• [^] # Re: quelques réflexions

    Posté par . En réponse au journal Les français aiment-ils leurs libraires ?. Évalué à 7.

    Quelques précisions :

    À propos de Optimizing Compilers for Modern Architectures et ses copains

    Optimizing Compilers for Modern Architectures est un bouquin écrit par Allen et Kennedy, deux monstres sacrés de la compilation. Il ne s'agit pas d'une revue, mais bien d'un livre, qui recense les techniques connues à l'époque (~2000) pour optimiser le code de programmes à la compilation (le sous-titre est d'ailleurs « A dependence-based approach »).

    Les bouquins d'informatique plus ou moins théorique sont de façon générale onéreux. Le « Dragon Book » (de son vrai nom Principles of Compiler Design, par Aho et Ullman) coûte lui aussi dans les 100$.

    Du prix des publications scientifiques

    Je bosse dans une fac, donc si je veux récupérer des articles de recherche, je passe par une IP de la fac, qui a un accès quasi-illimité à IEEE, ACM, et Springer.

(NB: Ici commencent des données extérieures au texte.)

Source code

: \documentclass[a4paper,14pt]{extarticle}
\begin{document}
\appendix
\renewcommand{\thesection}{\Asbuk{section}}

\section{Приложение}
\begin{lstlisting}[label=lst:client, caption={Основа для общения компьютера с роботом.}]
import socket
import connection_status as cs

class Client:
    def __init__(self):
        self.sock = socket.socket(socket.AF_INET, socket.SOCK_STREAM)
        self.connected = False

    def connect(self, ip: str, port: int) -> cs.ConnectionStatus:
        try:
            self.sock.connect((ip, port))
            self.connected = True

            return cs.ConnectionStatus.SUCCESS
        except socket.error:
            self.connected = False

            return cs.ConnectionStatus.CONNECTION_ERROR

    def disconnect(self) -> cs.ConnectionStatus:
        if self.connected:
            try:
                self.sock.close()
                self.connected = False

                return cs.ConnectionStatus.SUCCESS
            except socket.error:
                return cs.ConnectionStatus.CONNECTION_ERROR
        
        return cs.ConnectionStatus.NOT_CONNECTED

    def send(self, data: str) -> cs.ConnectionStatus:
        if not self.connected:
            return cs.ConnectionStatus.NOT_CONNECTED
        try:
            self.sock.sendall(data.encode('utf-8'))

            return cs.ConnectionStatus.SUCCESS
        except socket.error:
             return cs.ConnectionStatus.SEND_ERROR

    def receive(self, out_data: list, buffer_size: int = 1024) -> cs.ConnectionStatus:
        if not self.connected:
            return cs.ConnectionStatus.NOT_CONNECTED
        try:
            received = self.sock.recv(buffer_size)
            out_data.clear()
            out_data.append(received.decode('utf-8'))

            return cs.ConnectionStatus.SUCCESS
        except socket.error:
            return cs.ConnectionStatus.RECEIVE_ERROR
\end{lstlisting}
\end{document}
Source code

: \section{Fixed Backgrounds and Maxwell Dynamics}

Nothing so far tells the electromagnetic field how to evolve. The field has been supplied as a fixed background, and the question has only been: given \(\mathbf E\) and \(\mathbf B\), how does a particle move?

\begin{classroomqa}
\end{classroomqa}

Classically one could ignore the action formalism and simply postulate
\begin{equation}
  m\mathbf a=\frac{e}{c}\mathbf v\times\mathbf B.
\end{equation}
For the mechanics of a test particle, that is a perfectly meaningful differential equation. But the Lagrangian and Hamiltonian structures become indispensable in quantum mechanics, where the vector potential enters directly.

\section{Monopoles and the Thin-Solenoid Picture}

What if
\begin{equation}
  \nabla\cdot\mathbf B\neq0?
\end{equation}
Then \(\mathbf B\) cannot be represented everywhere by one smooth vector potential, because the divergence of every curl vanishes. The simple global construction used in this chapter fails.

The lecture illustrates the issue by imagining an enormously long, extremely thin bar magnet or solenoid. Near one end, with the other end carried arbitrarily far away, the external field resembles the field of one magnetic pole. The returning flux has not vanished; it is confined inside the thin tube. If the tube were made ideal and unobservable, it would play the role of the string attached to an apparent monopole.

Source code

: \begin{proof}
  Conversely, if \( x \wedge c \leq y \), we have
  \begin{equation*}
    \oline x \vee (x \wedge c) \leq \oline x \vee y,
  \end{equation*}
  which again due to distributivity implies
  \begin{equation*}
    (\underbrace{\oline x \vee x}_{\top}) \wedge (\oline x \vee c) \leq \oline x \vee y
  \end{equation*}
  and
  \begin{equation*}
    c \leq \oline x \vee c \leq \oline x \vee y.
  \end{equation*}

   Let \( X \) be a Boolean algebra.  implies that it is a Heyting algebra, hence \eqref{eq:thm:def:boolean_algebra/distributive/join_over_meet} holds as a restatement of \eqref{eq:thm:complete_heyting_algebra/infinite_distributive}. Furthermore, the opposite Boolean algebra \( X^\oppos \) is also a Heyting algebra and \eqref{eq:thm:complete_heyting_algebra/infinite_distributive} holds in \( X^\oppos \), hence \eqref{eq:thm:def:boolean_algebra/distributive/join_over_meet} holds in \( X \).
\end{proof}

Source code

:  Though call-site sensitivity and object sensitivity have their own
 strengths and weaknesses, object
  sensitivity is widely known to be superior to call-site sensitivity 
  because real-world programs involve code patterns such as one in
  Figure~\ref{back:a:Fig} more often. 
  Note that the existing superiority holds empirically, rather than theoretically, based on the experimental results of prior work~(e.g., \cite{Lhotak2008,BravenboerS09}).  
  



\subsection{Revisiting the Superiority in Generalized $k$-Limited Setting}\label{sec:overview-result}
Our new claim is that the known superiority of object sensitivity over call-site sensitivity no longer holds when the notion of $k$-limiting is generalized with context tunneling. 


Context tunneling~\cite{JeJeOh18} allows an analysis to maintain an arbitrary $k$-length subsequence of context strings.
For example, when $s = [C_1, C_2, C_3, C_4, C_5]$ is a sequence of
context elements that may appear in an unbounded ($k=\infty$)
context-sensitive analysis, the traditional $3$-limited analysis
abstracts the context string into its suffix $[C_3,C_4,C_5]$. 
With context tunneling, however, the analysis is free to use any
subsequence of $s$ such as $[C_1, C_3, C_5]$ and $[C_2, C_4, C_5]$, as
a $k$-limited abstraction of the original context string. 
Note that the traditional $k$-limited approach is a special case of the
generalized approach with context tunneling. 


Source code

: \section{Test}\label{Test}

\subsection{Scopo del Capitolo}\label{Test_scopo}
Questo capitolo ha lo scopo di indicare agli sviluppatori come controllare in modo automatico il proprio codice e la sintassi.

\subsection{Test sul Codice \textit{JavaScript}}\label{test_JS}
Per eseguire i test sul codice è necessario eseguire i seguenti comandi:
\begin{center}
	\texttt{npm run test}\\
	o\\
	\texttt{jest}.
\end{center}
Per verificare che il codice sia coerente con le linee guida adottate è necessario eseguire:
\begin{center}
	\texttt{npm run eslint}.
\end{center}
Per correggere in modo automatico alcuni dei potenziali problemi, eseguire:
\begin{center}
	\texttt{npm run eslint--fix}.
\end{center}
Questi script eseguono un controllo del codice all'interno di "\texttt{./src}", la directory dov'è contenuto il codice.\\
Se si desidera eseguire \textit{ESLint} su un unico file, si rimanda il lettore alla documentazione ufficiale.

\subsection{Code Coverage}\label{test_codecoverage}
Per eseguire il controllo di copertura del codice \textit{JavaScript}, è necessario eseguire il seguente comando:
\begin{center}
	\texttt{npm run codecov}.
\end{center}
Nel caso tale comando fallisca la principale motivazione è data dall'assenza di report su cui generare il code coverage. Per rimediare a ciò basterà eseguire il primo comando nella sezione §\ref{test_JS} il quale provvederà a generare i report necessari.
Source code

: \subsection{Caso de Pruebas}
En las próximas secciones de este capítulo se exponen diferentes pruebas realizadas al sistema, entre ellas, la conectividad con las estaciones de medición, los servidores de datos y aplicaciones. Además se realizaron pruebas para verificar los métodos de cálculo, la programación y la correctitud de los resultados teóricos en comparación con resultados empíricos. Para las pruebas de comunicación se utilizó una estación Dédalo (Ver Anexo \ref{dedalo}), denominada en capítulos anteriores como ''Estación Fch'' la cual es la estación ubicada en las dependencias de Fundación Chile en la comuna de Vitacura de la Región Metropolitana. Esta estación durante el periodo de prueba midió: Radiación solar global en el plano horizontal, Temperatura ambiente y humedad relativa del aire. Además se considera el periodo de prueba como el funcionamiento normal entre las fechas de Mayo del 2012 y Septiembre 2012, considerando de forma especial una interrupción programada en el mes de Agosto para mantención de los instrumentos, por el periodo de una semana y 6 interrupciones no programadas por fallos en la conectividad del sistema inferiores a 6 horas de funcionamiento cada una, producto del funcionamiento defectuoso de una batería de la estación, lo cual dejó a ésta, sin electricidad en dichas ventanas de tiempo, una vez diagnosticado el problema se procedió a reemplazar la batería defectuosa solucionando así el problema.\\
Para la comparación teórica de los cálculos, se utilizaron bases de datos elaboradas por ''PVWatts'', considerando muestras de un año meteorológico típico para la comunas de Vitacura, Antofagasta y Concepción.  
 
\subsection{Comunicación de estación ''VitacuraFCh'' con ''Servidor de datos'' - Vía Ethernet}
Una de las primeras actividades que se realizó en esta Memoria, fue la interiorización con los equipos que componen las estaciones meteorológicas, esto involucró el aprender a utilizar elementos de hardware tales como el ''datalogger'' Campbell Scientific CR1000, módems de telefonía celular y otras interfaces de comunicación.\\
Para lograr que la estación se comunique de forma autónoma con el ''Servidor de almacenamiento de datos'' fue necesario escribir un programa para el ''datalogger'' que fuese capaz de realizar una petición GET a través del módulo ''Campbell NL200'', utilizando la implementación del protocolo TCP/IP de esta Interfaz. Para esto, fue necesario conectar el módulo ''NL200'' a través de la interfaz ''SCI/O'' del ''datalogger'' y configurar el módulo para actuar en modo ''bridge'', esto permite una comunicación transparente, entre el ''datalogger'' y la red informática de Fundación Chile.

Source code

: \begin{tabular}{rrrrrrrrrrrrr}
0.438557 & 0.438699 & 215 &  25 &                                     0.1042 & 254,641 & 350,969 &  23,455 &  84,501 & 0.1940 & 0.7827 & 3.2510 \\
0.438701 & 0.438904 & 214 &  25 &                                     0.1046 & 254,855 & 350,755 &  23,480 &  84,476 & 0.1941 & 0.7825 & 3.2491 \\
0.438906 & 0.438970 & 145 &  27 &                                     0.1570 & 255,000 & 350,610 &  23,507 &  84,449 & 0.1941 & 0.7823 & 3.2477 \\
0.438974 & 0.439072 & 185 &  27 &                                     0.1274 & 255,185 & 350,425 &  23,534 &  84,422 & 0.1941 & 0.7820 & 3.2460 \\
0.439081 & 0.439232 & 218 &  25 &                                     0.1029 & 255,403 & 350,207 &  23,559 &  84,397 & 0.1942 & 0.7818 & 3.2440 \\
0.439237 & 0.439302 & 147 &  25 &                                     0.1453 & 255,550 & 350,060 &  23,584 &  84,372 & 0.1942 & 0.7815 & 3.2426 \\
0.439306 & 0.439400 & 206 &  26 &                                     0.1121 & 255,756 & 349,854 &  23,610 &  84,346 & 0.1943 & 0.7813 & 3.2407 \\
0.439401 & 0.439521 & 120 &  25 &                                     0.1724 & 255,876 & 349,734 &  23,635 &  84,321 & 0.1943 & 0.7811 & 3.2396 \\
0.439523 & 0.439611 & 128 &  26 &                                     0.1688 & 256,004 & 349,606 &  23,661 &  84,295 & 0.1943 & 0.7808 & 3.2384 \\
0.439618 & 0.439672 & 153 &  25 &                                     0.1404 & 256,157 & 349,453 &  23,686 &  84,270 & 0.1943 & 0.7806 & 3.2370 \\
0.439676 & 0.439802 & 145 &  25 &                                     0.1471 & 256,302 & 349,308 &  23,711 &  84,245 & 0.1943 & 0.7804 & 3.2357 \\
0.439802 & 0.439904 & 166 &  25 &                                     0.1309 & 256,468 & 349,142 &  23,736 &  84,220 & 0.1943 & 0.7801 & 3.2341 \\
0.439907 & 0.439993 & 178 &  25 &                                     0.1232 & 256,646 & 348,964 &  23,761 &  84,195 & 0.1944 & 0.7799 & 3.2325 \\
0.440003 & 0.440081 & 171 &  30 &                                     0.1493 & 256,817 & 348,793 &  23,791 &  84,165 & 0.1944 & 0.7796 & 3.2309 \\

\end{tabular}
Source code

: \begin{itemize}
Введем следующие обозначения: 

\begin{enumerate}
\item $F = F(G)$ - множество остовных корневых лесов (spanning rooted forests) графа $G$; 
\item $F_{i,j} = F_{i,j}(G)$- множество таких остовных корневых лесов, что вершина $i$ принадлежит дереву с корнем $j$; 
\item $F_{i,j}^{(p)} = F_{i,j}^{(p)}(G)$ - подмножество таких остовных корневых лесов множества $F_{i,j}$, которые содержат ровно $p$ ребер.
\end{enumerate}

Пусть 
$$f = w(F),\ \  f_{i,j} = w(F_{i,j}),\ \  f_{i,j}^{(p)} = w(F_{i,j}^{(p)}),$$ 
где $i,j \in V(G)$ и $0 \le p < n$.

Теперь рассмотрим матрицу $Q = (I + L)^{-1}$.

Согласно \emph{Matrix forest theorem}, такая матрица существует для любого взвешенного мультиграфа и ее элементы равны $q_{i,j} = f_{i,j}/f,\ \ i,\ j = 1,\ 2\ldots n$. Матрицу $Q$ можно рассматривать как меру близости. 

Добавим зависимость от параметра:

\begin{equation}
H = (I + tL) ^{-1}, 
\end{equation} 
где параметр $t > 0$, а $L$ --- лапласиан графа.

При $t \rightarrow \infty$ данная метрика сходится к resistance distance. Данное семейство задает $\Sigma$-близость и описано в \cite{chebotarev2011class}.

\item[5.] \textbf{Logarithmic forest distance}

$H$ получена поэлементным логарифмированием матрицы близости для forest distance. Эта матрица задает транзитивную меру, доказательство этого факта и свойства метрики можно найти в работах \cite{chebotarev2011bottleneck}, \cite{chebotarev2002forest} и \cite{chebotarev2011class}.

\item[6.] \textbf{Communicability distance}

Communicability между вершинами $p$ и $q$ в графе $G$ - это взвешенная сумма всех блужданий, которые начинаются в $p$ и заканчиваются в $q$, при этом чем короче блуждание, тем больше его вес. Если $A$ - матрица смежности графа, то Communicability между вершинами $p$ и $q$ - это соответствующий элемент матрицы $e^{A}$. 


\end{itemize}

    Le prix prohibitif pratiqué par les éditeurs scientifiques est totalement abusé. Lorsqu'un de mes articles est accepté pour une conférence, je dois accepter:
    - de céder mon copyright à l'éditeur, qui peut alors vendre l'article en question au prix qu'il le souhaite (en l'occurrence, pour le PDF d'un de mes articles, je vois que Springer le vend à près de 25$), sans me reverser quoi que ce soit (mais en échange j'ai une ristourne de 33% sur les bouquins Springer, youhou ! Sauf qu'Amazon est capable de faire pareil pour pas mal d'entre eux ...).
    - de payer pour assister à la conférence (et un papier accepté se doit d'avoir l'un des co-auteurs pour le présenter) — mais bon, ça c'est la fac qui paie. Enfin, qui rembourse. Après quelques mois. Mais bon, elle finit par payer hein. Un jour.
    - Avec l'avènement d'Internet, faire payer aussi cher les articles me dépasse (bon ce qui est vrai, c'est que les auteurs reçoivent une copie papier en plus d'une éventuelle clef USB ou CDROM, mais même, je m'en passerais volontiers). Il existe toute une littérature autour de cet abus des éditeurs qui prennent en otage en grande partie les chercheurs.

    Être autodidacte, mission impossible ?

    Concernant le fait d'être autodidacte : je suis d'accord avec toi sur le fait qu'être autodidacte concernant un domaine totalement différent de son domaine habituel de compétences est difficile (mais pas impossible !). Cependant, quand on a une formation en informatique (de gestion par exemple), si on y met du sien, on peut parfaitement lire le Dragon Book (qui est un livre qui cible des étudiants de début de master et au-delà je dirais, en fonction des chapitres) et fabriquer son propre petit compilateur. Une fois ce dernier livre compris, passer au bouquin d'Allen & Kennedy n'est pas si compliqué (à condition de se souvenir de ses cours d'algèbre linéaire). Par contre bien entendu, lire ces deux bouquins sérieusement équivaut à assister à deux semestres dans une fac, et prendra à peu près le même temps. Il s'agit donc d'une entreprise à temps plein pendant quelques semaines.

    En ce qui me concerne, je ne me considère pas comme étant un mec faisant de la compilation (même si le projet sur lequel je bosse est lié à ça, ce n'est pas moi qui m'en occupe directement). Par contre j'aime les différents sujets qui s'y rapportent : théorie des graphes pour la représentation d'un programme, Lambda calcul pour la sûreté des types, etc. Mais ce n'est pas (directement) mon domaine d'expertise.